Aliás, se exceptuarmos a velha fachada da Câmara Municipal, as antigas Escolas Primárias, o ex-comércio do Sr. Serafim, a casa do velho Ti Domingos Mariano bem como a casa do Sr. Brito (actual Casa dos Condes), muito pouco sobrevive da antiga traça da baixa alcouteneja dos anos quarenta/cinquenta. Para além da Casa dos Condes que seguramente constituirá um património “a salvo”, desejamos que se mantenha pelo menos a bela fachada da antiga Câmara Municipal para alimentar as nossas memórias. Não é pedir muito! (1)

O Ti Marciano teria ido para Alcoutim nos tempos da fome durante a década de trinta, quando os pescadores nos Invernos mais rigorosos “se faziam à estrada” em demanda do interior serrano algarvio, na tentativa de garantirem a sobrevivência que o mar lhes recusava.

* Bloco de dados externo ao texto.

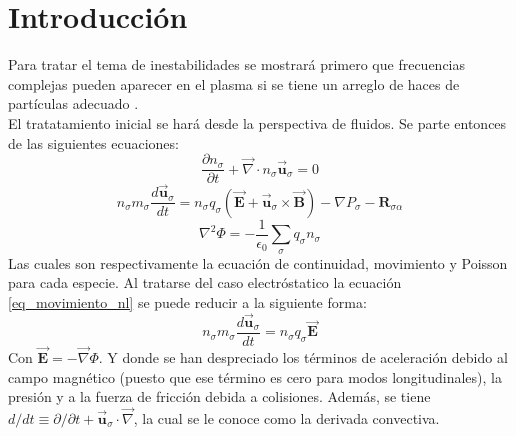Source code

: \documentclass[../tesis_main_file.tex]{subfiles}
\begin{document}
\onlyinsubfile{\setcounter{chapter}{1}}
\section{Introducción}
Para tratar el tema de inestabilidades se mostrará primero que frecuencias complejas pueden aparecer en el plasma si se tiene un arreglo de haces de partículas adecuado \cite{bellan2008fundamentals}.\\
El tratatamiento inicial se hará desde la perspectiva de fluidos. Se parte entonces de las siguientes ecuaciones:
\begin{equation}
\label{cont_nl}
\frac{\partial n_{\sigma}}{\partial t} + \overrightarrow{\nabla} \cdot n_{\sigma}\overrightarrow{\textbf{u}}_{\sigma}=0
\end{equation}
\begin{equation}
\label{eq_movimiento_nl}
n_{\sigma}m_{\sigma}\frac{d\overrightarrow{\textbf{u}}_{\sigma}}{dt}= n_{\sigma}q_{\sigma}(\overrightarrow{\textbf{E}} + \overrightarrow{\textbf{u}}_{\sigma} \times \overrightarrow{\textbf{B}}) - \nabla P_{\sigma} - \textbf{R}_{\sigma \alpha}
\end{equation}
\begin{equation}
\label{poisson_nl}
\nabla ^2 \Phi = -\frac{1}{\epsilon_0}\sum _{\sigma}q_{\sigma} n_{\sigma}
\end{equation}
Las cuales son respectivamente la ecuación de continuidad, movimiento y Poisson para cada especie. Al tratarse del caso electróstatico la ecuación \ref{eq_movimiento_nl} se puede reducir a la siguiente forma:
\begin{equation}
\label{eq_mov_simpl_nl}
n_{\sigma}m_{\sigma}\frac{d\overrightarrow{\textbf{u}}_{\sigma}}{dt}= n_{\sigma}q_{\sigma} \overrightarrow{\textbf{E}}
\end{equation}
Con $\overrightarrow{\textbf{E}} = - {\overrightarrow\nabla} \Phi$. Y donde se han despreciado los términos de aceleración debido al campo magnético (puesto que ese término es cero para modos longitudinales), la presión y a la fuerza de fricción debida a colisiones. Además, se tiene $d/dt \equiv \partial / \partial t + \overrightarrow{\textbf{u}}_{\sigma} \cdot \overrightarrow{\nabla}$, la cual se le conoce como la derivada convectiva.\\
\end{document}
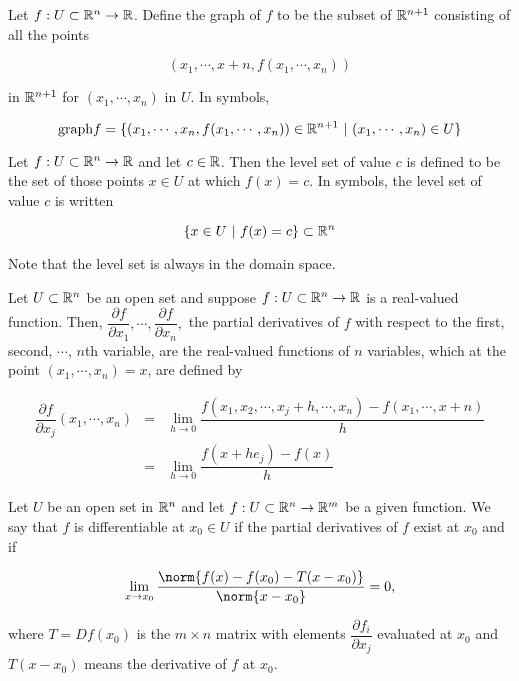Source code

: 


\cfoot{\thepage} %

\begin{defn}
	Let $f: U \subset \mathbb{R}^n \rightarrow \mathbb{R}$. Define the graph of $f$ to be the subset of $\mathbb{R}^{n+1}$ consisting of all the points
	
	$$ (x_1,\cdots,x+n,f(x_1,\cdots,x_n))$$
	
	in $\mathbb{R}^{n+1}$ for $(x_1,\cdots,x_n)$ in $U$. In symbols,
	
	$$\text{graph}f = \{(x_1,\cdots,x_n,f(x_1,\cdots,x_n)) \in \mathbb{R}^{n+1} ~|~(x_1,\cdots,x_n) \in U\}$$	
\end{defn}

\begin{defn}
	Let $f: U \subset \mathbb{R}^n \rightarrow \mathbb{R}$ and let $c \in \mathbb{R}$. Then the level set of value $c$ is defined to be the set of those points $x \in U$ at which $f(x) = c$. In symbols, the level set of value $c$ is written
	
	$$\{ x \in U ~|~ f(x) = c\} \subset \mathbb{R}^n$$
	
	Note that the level set is always in the domain space.
\end{defn}

\begin{defn}
	Let $U \subset \mathbb{R}^n$ be an open set and suppose $f:U \subset \mathbb{R}^n \rightarrow \mathbb{R}$ is a real-valued function. Then, $\dfrac{\partial f}{\partial x_1},\cdots,\dfrac{\partial f}{\partial x_n},$ the partial derivatives of $f$ with respect to the first, second, $\cdots$, $n$th variable, are the real-valued functions of $n$ variables, which at the point $(x_1,\cdots, x_n) = x$, are defined by
	
\begin{eqnarray*}
	\dfrac{\partial f}{\partial x_j}(x_1,\cdots,x_n) &=& \lim_{h \rightarrow 0} \dfrac{f(x_1,x_2,\cdots,x_j+h,\cdots,x_n) - f(x_1,\cdots,x+n)}{h}\\
	&=& \lim_{h \rightarrow 0}\dfrac{f(x+he_j)-f(x)}{h} 
\end{eqnarray*}
	
\end{defn}

\begin{defn}
	Let $U$ be an open set in $\mathbb{R}^n$ and let $f: U \subset \mathbb{R}^n \rightarrow \mathbb{R}^m$ be a given function. We say that $f$ is differentiable at $x_0 \in U$ if the partial derivatives of $f$ exist at $x_0$ and if 
	
	$$\lim_{x \rightarrow x_0} \dfrac{\norm{f(x) - f(x_0) - T(x-x_0)}}{\norm{x-x_0}} = 0,$$
	
	where $T = Df(x_0)$ is the $m \times n$ matrix with elements $\dfrac{\partial f_i}{\partial x_j}$ evaluated at $x_0$ and $T(x-x_0)$ means the derivative of $f$ at $x_0$.	
\end{defn}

[Manel Melão e Nãmeaces (este encostado à parede da Capela)no local da venda do peixe.]
Embora contemporâneo desse movimento, os seus primeiros contactos com Alcoutim teriam resultado da venda de peixe por conta do Ti Manel Melão, usando o Gasolina como meio de transporte. Acabou por adoptar Alcoutim como a sua terra natal até à morte. Juntamente com o meu compadre Nãmeaces e com o Ti Manel Melão (2) também eles naturais de Castro Marim, por ali foram organizando as suas vidas, constituindo uma equipa indestrutível pela vida fora. Eram uns homens trabalhadores e que tinham o respeito de todos. Homens do mar fizeram do Guadiana a sua casa e a sua fonte de sustento e das suas famílias até ao fim dos seus dias. O Ti Manel Melão morreu muito jovem ainda, pois teria pouco mais de 50 anos.

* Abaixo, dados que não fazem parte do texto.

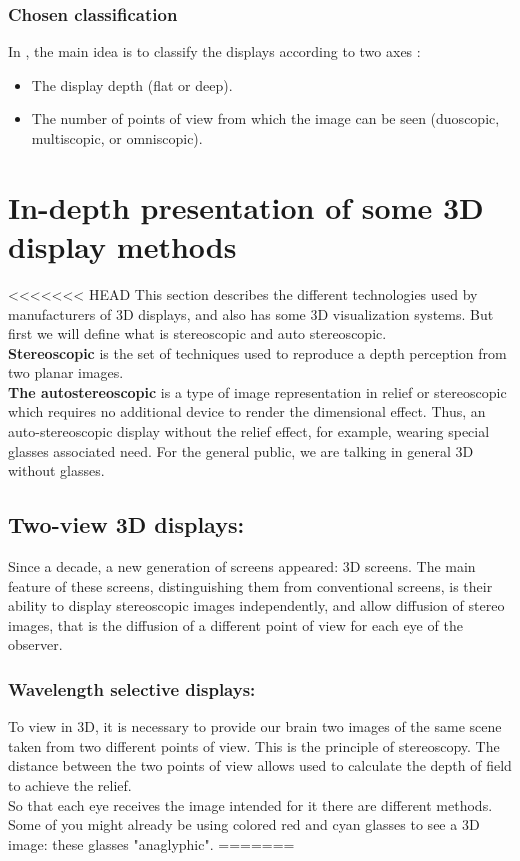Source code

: \subsubsection{Chosen classification}
In \cite{pimenta2012comprehensive}, the main idea is to classify the displays according to two axes : 

\begin{itemize}
\item The display depth (flat or deep).
\item The number of points of view from which the image can be seen (duoscopic, multiscopic, or omniscopic).
\end{itemize}

\section{In-depth presentation of some 3D display methods}
<<<<<<< HEAD
This section describes the different technologies used by manufacturers of 3D displays, and also has some 3D visualization systems. But first we will define what is stereoscopic and auto stereoscopic.\\
\textbf{Stereoscopic} is the set of techniques used to reproduce a depth perception from two planar images.\\
\textbf{The autostereoscopic} is a type of image representation in relief or stereoscopic which requires no additional device to render the dimensional effect. Thus, an auto-stereoscopic display without the relief effect, for example, wearing special glasses associated need. For the general public, we are talking in general 3D without glasses.

\subsection{Two-view 3D displays:}
Since a decade, a new generation of screens appeared: 3D screens. The main feature of these screens, distinguishing them from conventional screens, is their ability to display stereoscopic images independently, and allow diffusion of stereo images, that is the diffusion of a different point of view for each eye of the observer.
\subsubsection{Wavelength selective displays:}
To view in 3D, it is necessary to provide our brain two images of the same scene taken from two different points of view. This is the principle of stereoscopy. The distance between the two points of view allows used to calculate the depth of field to achieve the relief.\\
So that each eye receives the image intended for it there are different methods. Some of you might already be using colored red and cyan glasses to see a 3D image: these glasses "anaglyphic".
=======
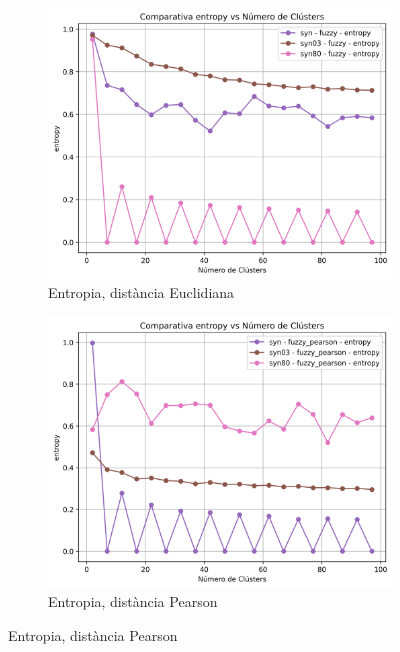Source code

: \documentclass[a4paper,12pt]{report}
\begin{document}
\begin{figure}[H]
    \vspace{1em}

    \begin{subfigure}[b]{0.49\textwidth}
        \includegraphics[width=\textwidth]{Figuras/entropy-fuzzy-sin.png}
        \caption{Entropia, distància Euclidiana}
        \label{fig:fuzzy-clustering-sin-results-e}
    \end{subfigure}
    \hfill
    \begin{subfigure}[b]{0.49\textwidth}
        \includegraphics[width=\textwidth]{Figuras/entropy-fuzzy_pearson-sin.png}
        \caption{Entropia, distància Pearson}
        \label{fig:fuzzy-clustering-sin-results-f}
    \end{subfigure}


\end{figure}
\end{document}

Aquele fluxo de gente que debandava nos Invernos mais rigorosos do litoral para o interior serrano – os “marujos” como lhes chamavam, eles chamavam-nos “os montanheiros” – teria assumido formas tão significativas, que os seus ecos ainda me chegaram quase duas décadas depois. Muitos deles dizia-se, vagueavam de Monte em Monte à procura de pequenos trabalhos nas casas dos Grandes Lavradores ou até pedindo esmola em último recurso. Eram tempos difíceis sem qualquer espécie de assistência social ou ajudas de qualquer tipo. Cada qual estava entregue a si próprio e à sua capacidade de sobrevivência.

Ainda me lembro de a minha mãe se “zangar” com o meu avô (“com a idade que tem e nunca mais tem juízo, a levantar-se a estas horas da madrugada para vender meia dúzia de copos de aguardente!”), que todos os dias lhes ia abrir a taberna às 5 ou 6 horas da manhã, para que eles pudessem “matar o bicho” quando chegavam da pesca. Respondia-lhe o meu avô com a consciência do Serviço Público que de certo modo acabava por desempenhar entre uns copos de aguardente “deixa lá que eles merecem este sacrifício, pois acabam de chegar da pesca e não há mais nada aberto”.

Pescavam no Guadiana, segundo o processo denominado de “pesca ao tresmalho” e julgo que alguns deles chegaram a trabalhar periodicamente ou na Mina de S. Domingos ou em trabalhos relacionados com a Mina como o Ti Nãmeaces, de acordo com algumas conversas que lhe ouvi.

[Foz da Ribeira de Cadavais. Foto JV, 2009]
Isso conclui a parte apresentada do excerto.